• [Supplied entries]

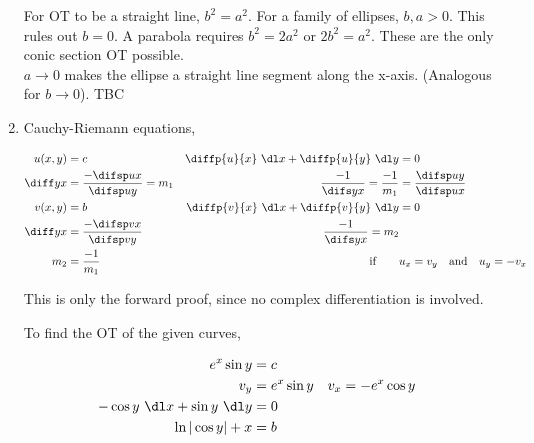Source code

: \begin{enumerate}
          For OT to be a straight line, $ b^{2} = a^{2} $. For a family of ellipses,
          $ b, a > 0 $.
          This rules out $ b = 0 $. A parabola requires
          $ b^{2} = 2a^{2} $ or $ 2b^{2} = a^{2} $. These are the only conic section
          OT possible.\\
          $ a \to 0 $ makes the ellipse a straight line segment along the x-axis.
          (Analogous for $ b \to 0 $). TBC

    \item Cauchy-Riemann equations,

          \begin{align}
              u(x, y)            & = c                                    &
              \diffp{u}{x}\ \dl x + \diffp{u}{y}
              \ \dl y            & = 0                                      \\
              \diff yx           & = \frac{-\difsp ux}{\difsp uy} = m_{1} &
              \frac{-1}{\difs yx}
              = \frac{-1}{m_{1}} & = \frac{\difsp uy}{\difsp ux}            \\
              v(x, y)            & = b                                    &
              \diffp{v}{x}\ \dl x + \diffp{v}{y}
              \ \dl y            & = 0                                      \\
              \diff yx           & = \frac{-\difsp vx}{\difsp vy}         &
              \frac{-1}{\difs yx} = m_{2}                                   \\
              m_{2}              & = \frac{-1}{m_{1}}                     &
              \text{if} \qquad   & u_{x} = v_{y} \quad \text{and}
              \quad u_{y} = -v_{x}
          \end{align}

          This is only the forward proof, since no complex differentiation is involved.
          \par
          To find the OT of the given curves,

          \begin{align}
              e^{x}\sin y                    & = c                                    \\
              v_{y}                          & = e^{x}\sin y & v_{x} & = -e^{x}\cos y \\
              -\cos y\ \dl x + \sin y\ \dl y & = 0                                    \\
              \ln |\cos y| + x               & = b
          \end{align}



\end{enumerate}
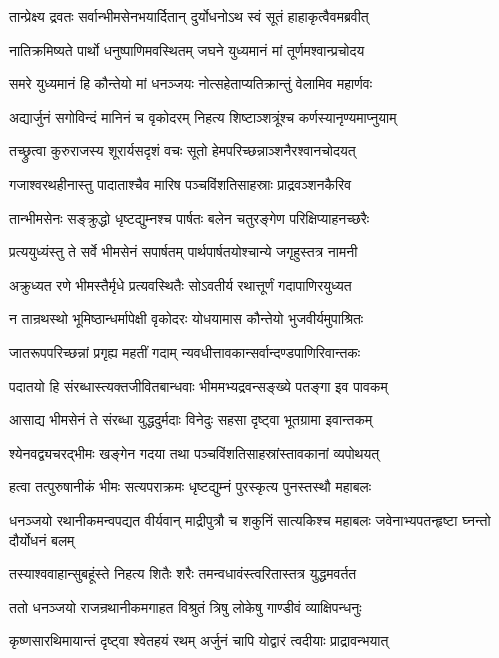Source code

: \twolineshloka
{तान्प्रेक्ष्य द्रवतः सर्वान्भीमसेनभयार्दितान्}
{दुर्योधनोऽथ स्वं सूतं हाहाकृत्वैवमब्रवीत्}


\twolineshloka
{नातिक्रमिष्यते पार्थो धनुष्पाणिमवस्थितम्}
{जघने युध्यमानं मां तूर्णमश्वान्प्रचोदय}


\twolineshloka
{समरे युध्यमानं हि कौन्तेयो मां धनञ्जयः}
{नोत्सहेताप्यतिक्रान्तुं वेलामिव महार्णवः}


\twolineshloka
{अद्यार्जुनं सगोविन्दं मानिनं च वृकोदरम्}
{निहत्य शिष्टाञ्शत्रूंश्च कर्णस्यानृण्यमाप्नुयाम्}


\twolineshloka
{तच्छ्रुत्वा कुरुराजस्य शूरार्यसदृशं वचः}
{सूतो हेमपरिच्छन्नाञ्शनैरश्वानचोदयत्}


\twolineshloka
{गजाश्वरथहीनास्तु पादाताश्चैव मारिष}
{पञ्चविंशतिसाहस्राः प्राद्रवञ्शनकैरिव}


\twolineshloka
{तान्भीमसेनः सङ्क्रुद्धो धृष्टद्युम्नश्च पार्षतः}
{बलेन चतुरङ्गेण परिक्षिप्याहनच्छरैः}


\twolineshloka
{प्रत्ययुध्यंस्तु ते सर्वे भीमसेनं सपार्षतम्}
{पार्थपार्षतयोश्चान्ये जगृहुस्तत्र नामनी}


\twolineshloka
{अक्रुध्यत रणे भीमस्तैर्मृधे प्रत्यवस्थितैः}
{सोऽवतीर्य रथात्तूर्णं गदापाणिरयुध्यत}


\twolineshloka
{न तान्रथस्थो भूमिष्ठान्धर्मापेक्षी वृकोदरः}
{योधयामास कौन्तेयो भुजवीर्यमुपाश्रितः}


\twolineshloka
{जातरूपपरिच्छन्नां प्रगृह्य महतीं गदाम्}
{न्यवधीत्तावकान्सर्वान्दण्डपाणिरिवान्तकः}


\twolineshloka
{पदातयो हि संरब्धास्त्यक्तजीवितबान्धवाः}
{भीममभ्यद्रवन्सङ्ख्ये पतङ्गा इव पावकम्}


\twolineshloka
{आसाद्य भीमसेनं ते संरब्धा युद्धदुर्मदाः}
{विनेदुः सहसा दृष्ट्वा भूतग्रामा इवान्तकम्}


\twolineshloka
{श्येनवद्व्यचरद्भीमः खङ्गेन गदया तथा}
{पञ्चविंशतिसाहस्रांस्तावकानां व्यपोथयत्}


\twolineshloka
{हत्वा तत्पुरुषानीकं भीमः सत्यपराक्रमः}
{धृष्टद्युम्नं पुरस्कृत्य पुनस्तस्थौ महाबलः}


धनञ्जयो रथानीकमन्वपद्यत वीर्यवान्
\twolineshloka
{माद्रीपुत्रौ च शकुनिं सात्यकिश्च महाबलः}
{जवेनाभ्यपतन्हृष्टा घ्नन्तो दौर्योधनं बलम्}


\twolineshloka
{तस्याश्ववाहान्सुबहूंस्ते निहत्य शितैः शरैः}
{तमन्वधावंस्त्वरितास्तत्र युद्धमवर्तत}


\twolineshloka
{ततो धनञ्जयो राजन्रथानीकमगाहत}
{विश्रुतं त्रिषु लोकेषु गाण्डीवं व्याक्षिपन्धनुः}


\twolineshloka
{कृष्णसारथिमायान्तं दृष्ट्वा श्वेतहयं रथम्}
{अर्जुनं चापि योद्वारं त्वदीयाः प्राद्रावन्भयात्}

• [What needs to be done] Take each line from the records and copy it unchanged, leaving images out.

• [Result of the task]
Source code

: \begin{enumerate}
          For OT to be a straight line, $ b^{2} = a^{2} $. For a family of ellipses,
          $ b, a > 0 $.
          This rules out $ b = 0 $. A parabola requires
          $ b^{2} = 2a^{2} $ or $ 2b^{2} = a^{2} $. These are the only conic section
          OT possible.\\
          $ a \to 0 $ makes the ellipse a straight line segment along the x-axis.
          (Analogous for $ b \to 0 $). TBC

    \item Cauchy-Riemann equations,

          \begin{align}
              u(x, y)            & = c                                    &
              \diffp{u}{x}\ \dl x + \diffp{u}{y}
              \ \dl y            & = 0                                      \\
              \diff yx           & = \frac{-\difsp ux}{\difsp uy} = m_{1} &
              \frac{-1}{\difs yx}
              = \frac{-1}{m_{1}} & = \frac{\difsp uy}{\difsp ux}            \\
              v(x, y)            & = b                                    &
              \diffp{v}{x}\ \dl x + \diffp{v}{y}
              \ \dl y            & = 0                                      \\
              \diff yx           & = \frac{-\difsp vx}{\difsp vy}         &
              \frac{-1}{\difs yx} = m_{2}                                   \\
              m_{2}              & = \frac{-1}{m_{1}}                     &
              \text{if} \qquad   & u_{x} = v_{y} \quad \text{and}
              \quad u_{y} = -v_{x}
          \end{align}

          This is only the forward proof, since no complex differentiation is involved.
          \par
          To find the OT of the given curves,

          \begin{align}
              e^{x}\sin y                    & = c                                    \\
              v_{y}                          & = e^{x}\sin y & v_{x} & = -e^{x}\cos y \\
              -\cos y\ \dl x + \sin y\ \dl y & = 0                                    \\
              \ln |\cos y| + x               & = b
          \end{align}



\end{enumerate}
Source code

: \twolineshloka
{तान्प्रेक्ष्य द्रवतः सर्वान्भीमसेनभयार्दितान्}
{दुर्योधनोऽथ स्वं सूतं हाहाकृत्वैवमब्रवीत्}


\twolineshloka
{नातिक्रमिष्यते पार्थो धनुष्पाणिमवस्थितम्}
{जघने युध्यमानं मां तूर्णमश्वान्प्रचोदय}


\twolineshloka
{समरे युध्यमानं हि कौन्तेयो मां धनञ्जयः}
{नोत्सहेताप्यतिक्रान्तुं वेलामिव महार्णवः}


\twolineshloka
{अद्यार्जुनं सगोविन्दं मानिनं च वृकोदरम्}
{निहत्य शिष्टाञ्शत्रूंश्च कर्णस्यानृण्यमाप्नुयाम्}


\twolineshloka
{तच्छ्रुत्वा कुरुराजस्य शूरार्यसदृशं वचः}
{सूतो हेमपरिच्छन्नाञ्शनैरश्वानचोदयत्}


\twolineshloka
{गजाश्वरथहीनास्तु पादाताश्चैव मारिष}
{पञ्चविंशतिसाहस्राः प्राद्रवञ्शनकैरिव}


\twolineshloka
{तान्भीमसेनः सङ्क्रुद्धो धृष्टद्युम्नश्च पार्षतः}
{बलेन चतुरङ्गेण परिक्षिप्याहनच्छरैः}


\twolineshloka
{प्रत्ययुध्यंस्तु ते सर्वे भीमसेनं सपार्षतम्}
{पार्थपार्षतयोश्चान्ये जगृहुस्तत्र नामनी}


\twolineshloka
{अक्रुध्यत रणे भीमस्तैर्मृधे प्रत्यवस्थितैः}
{सोऽवतीर्य रथात्तूर्णं गदापाणिरयुध्यत}


\twolineshloka
{न तान्रथस्थो भूमिष्ठान्धर्मापेक्षी वृकोदरः}
{योधयामास कौन्तेयो भुजवीर्यमुपाश्रितः}


\twolineshloka
{जातरूपपरिच्छन्नां प्रगृह्य महतीं गदाम्}
{न्यवधीत्तावकान्सर्वान्दण्डपाणिरिवान्तकः}


\twolineshloka
{पदातयो हि संरब्धास्त्यक्तजीवितबान्धवाः}
{भीममभ्यद्रवन्सङ्ख्ये पतङ्गा इव पावकम्}


\twolineshloka
{आसाद्य भीमसेनं ते संरब्धा युद्धदुर्मदाः}
{विनेदुः सहसा दृष्ट्वा भूतग्रामा इवान्तकम्}


\twolineshloka
{श्येनवद्व्यचरद्भीमः खङ्गेन गदया तथा}
{पञ्चविंशतिसाहस्रांस्तावकानां व्यपोथयत्}


\twolineshloka
{हत्वा तत्पुरुषानीकं भीमः सत्यपराक्रमः}
{धृष्टद्युम्नं पुरस्कृत्य पुनस्तस्थौ महाबलः}


धनञ्जयो रथानीकमन्वपद्यत वीर्यवान्
\twolineshloka
{माद्रीपुत्रौ च शकुनिं सात्यकिश्च महाबलः}
{जवेनाभ्यपतन्हृष्टा घ्नन्तो दौर्योधनं बलम्}


\twolineshloka
{तस्याश्ववाहान्सुबहूंस्ते निहत्य शितैः शरैः}
{तमन्वधावंस्त्वरितास्तत्र युद्धमवर्तत}


\twolineshloka
{ततो धनञ्जयो राजन्रथानीकमगाहत}
{विश्रुतं त्रिषु लोकेषु गाण्डीवं व्याक्षिपन्धनुः}


\twolineshloka
{कृष्णसारथिमायान्तं दृष्ट्वा श्वेतहयं रथम्}
{अर्जुनं चापि योद्वारं त्वदीयाः प्राद्रावन्भयात्}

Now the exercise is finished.